# [TIP] VPN sous ms-chap-v2 et mppe

## GaMeS

Suite à mes différents test en tout genre, je vous fais profiter de mes nouvelles trouvailles  :Smile: 

(MAJ le 05 octobre 2007)

 1. Introduction

 2. Configuration du noyau (>= 2.6.20)

 3. Le logiciel ppp

 3.1 Installation

 3.2 Configuration du VPN

 3.2.1 /etc/ppp/peers/VPN_NAME

 3.2.2 /etc/ppp/options.VPN_NAME

 3.2.3 /etc/ppp/chap-secrets

 3.2.4 /etc/conf.d/net

 3.3 Lancement et premiers tests

 4. Problème de routage VPN

 1. Introduction

Ce TIP va aborder les différentes étapes de la mise en place d'un client VPN pour un serveur fonctionnant sous authentification ms-chap-v2 et l'encapsulation mppe.

 2. Configuration du noyau

Seule la branche 2.6.20 du kernel intègre la gestion de Microsoft Point-to-Point Encryption.
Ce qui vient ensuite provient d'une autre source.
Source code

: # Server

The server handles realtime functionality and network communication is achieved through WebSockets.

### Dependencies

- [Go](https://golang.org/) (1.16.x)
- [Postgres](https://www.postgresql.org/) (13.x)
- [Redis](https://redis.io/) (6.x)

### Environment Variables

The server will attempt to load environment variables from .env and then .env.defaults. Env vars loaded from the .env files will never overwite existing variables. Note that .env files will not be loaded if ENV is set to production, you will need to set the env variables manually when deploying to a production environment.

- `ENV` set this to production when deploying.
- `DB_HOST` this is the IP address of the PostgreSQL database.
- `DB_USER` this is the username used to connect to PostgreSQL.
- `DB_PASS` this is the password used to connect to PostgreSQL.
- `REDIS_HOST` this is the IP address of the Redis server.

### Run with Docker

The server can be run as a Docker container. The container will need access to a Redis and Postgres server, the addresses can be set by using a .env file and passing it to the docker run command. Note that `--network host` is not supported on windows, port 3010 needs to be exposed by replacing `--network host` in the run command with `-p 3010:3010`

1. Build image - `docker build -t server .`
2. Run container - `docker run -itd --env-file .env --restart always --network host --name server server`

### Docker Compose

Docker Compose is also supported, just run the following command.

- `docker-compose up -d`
Je vous invite très fortement à installer la derniere version en date du kernel pour profiter des dernières mise à jour concernant ce protocole.

Activation du protocole MPPE

Device Drivers

	Network device Support

		<*> PPP (point-to-point protocol) support

                <*> PPP support for async serial ports

                <*> PPP support for sync tty ports

                <*> PPP Deflate compression

                <*> PPP BSD-Compress compression

                <*> PPP MPPE compression (encryption) (EXPERIMENTAL)

                <*> PPP over Ethernet (EXPERIMENTAL)

Activez également l'ensemble des Cryptographic options pour permettre d'avoir un plus grand pannel des encryptions.

 3. Le logiciel ppp

Le logiciel ppp permet la création d'un lien sur beaucoup de support, tel que les connections modems, WAN, ou tty.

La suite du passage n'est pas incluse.